Premier volet d’un trilogie annoncée, Bleus, Blancs, Rouges nous replonge dans la France de 1978, où l’on suit le parcours de deux jeunes flics. Un polar politique de 750 pages, nerveux et sans temps mort, qui confirme tout le talent de Benjamin Dierstein.

Pour bien saisir la teneur de l’ambitieux projet auquel a décidé de se consacrer Benjamin Dierstein avec le premier volet d’une trilogie mêlant intrigues policières et politiques, il faut d’abord se plonger dans les dernières pages de ce roman, pour découvrir l’impressionnante bibliographie et somme de documents auxquels s’est référé l’auteur pour écrire Bleus, Blancs, Rouges.
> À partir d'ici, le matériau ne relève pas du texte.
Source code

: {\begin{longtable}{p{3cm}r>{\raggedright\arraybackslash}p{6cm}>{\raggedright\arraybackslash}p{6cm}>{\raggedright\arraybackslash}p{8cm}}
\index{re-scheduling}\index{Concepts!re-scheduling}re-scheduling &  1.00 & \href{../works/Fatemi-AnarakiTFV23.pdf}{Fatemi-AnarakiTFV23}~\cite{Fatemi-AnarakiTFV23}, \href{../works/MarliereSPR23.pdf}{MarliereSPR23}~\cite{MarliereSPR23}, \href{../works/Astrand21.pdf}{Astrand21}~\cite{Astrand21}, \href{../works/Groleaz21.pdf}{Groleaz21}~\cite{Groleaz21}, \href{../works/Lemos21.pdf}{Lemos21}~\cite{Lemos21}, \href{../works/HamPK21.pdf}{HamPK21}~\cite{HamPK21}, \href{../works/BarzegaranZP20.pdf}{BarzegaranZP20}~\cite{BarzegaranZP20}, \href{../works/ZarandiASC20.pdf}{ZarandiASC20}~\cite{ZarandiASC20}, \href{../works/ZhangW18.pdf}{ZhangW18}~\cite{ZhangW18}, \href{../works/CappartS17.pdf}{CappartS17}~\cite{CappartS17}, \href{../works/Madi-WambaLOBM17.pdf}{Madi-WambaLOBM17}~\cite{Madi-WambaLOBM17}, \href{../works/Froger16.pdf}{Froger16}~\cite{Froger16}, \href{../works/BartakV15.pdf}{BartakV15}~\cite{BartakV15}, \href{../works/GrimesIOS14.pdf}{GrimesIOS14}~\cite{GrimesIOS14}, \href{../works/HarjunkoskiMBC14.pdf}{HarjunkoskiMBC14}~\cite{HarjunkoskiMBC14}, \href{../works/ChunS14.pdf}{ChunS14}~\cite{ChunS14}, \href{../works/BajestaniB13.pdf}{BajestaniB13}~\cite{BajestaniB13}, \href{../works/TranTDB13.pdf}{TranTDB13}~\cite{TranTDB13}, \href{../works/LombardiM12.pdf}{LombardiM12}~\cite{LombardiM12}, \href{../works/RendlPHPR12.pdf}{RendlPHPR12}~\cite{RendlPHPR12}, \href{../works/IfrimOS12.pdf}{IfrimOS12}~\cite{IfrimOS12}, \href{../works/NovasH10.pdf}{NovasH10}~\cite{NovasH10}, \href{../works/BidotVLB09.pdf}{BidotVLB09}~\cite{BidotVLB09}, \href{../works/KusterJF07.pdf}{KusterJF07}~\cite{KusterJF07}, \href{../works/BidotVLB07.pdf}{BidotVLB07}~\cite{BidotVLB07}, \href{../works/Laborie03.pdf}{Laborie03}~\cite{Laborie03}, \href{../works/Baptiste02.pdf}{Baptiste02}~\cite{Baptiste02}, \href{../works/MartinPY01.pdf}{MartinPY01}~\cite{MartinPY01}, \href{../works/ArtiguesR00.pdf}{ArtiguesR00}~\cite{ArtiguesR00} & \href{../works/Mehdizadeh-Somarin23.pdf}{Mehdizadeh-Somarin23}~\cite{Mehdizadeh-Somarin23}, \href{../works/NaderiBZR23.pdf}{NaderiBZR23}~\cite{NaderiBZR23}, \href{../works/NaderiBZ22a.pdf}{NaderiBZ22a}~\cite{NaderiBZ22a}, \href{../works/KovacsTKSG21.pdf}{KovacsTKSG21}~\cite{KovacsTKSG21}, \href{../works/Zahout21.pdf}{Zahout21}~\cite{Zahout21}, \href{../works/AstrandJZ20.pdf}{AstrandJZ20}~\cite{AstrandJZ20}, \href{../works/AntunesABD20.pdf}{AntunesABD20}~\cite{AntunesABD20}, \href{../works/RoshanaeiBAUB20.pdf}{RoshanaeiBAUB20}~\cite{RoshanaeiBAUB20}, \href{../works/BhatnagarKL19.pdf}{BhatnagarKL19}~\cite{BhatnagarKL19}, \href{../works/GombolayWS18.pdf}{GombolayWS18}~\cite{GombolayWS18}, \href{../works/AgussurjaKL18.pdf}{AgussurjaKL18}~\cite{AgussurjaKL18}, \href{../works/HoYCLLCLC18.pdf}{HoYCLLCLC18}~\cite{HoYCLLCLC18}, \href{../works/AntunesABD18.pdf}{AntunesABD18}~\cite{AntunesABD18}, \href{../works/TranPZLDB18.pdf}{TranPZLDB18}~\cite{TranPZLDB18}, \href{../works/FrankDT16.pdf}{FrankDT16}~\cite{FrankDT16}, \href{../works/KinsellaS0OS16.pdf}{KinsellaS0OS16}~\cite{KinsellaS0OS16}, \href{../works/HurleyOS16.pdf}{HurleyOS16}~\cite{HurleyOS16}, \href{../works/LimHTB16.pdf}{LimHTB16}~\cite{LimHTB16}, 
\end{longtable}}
Essais, biographies, émissions de radio, films documentaires, coupures de presse, etc., qui lui ont permis de nourrir le scénario de cet impeccable et passionnant polar qui, durant 750 pages, va nous replonger dans la France des années 1978 et 1979.
On y suit, en fil rouge, le parcours de deux jeunes policiers, un homme et une femme, Marco Paolini et Jacqueline Liénard, tous deux fraîchement diplômés de l’école de Police, et qui vont rapidement être confrontés aux plus retentissantes affaires criminelles du moment, dont la traque de l’ennemi public numéro un : Jacques Mesrine.
On fera aussi connaissance avec Robert Vauthier, personnage trouble et ambitieux, mercenaire, barbouze, conseiller pour des chefs d’État, mais aussi patron de la boîte de nuit la plus en vogue de Paris, où se retrouvent toutes les vedettes du showbiz de l’époque. Il y a aussi Jean-Louis Gourvennec, dit Gourv’, un flic infiltré au sein d’un groupe d’extrême gauche radicale, dont la mission consiste à faire tomber les têtes, parmi lesquelles se trouve Pierre Goldman.
On l’aura compris, c’est un roman foisonnant que nous propose là cet auteur, marqué à tout jamais par la lecture de James Ellroy, et qui, comme son auteur fétiche, nous propose un récit dense, dans lequel on croise des tas de personnages, réels ou fictifs, aux côtés desquels on embarque bien volontiers pour revivre la fin de règne de Valéry Giscard d’Estaing, éclaboussée, notamment, par l’affaire des diamants de Bokassa ou le « faux suicide » de Robert Boulin.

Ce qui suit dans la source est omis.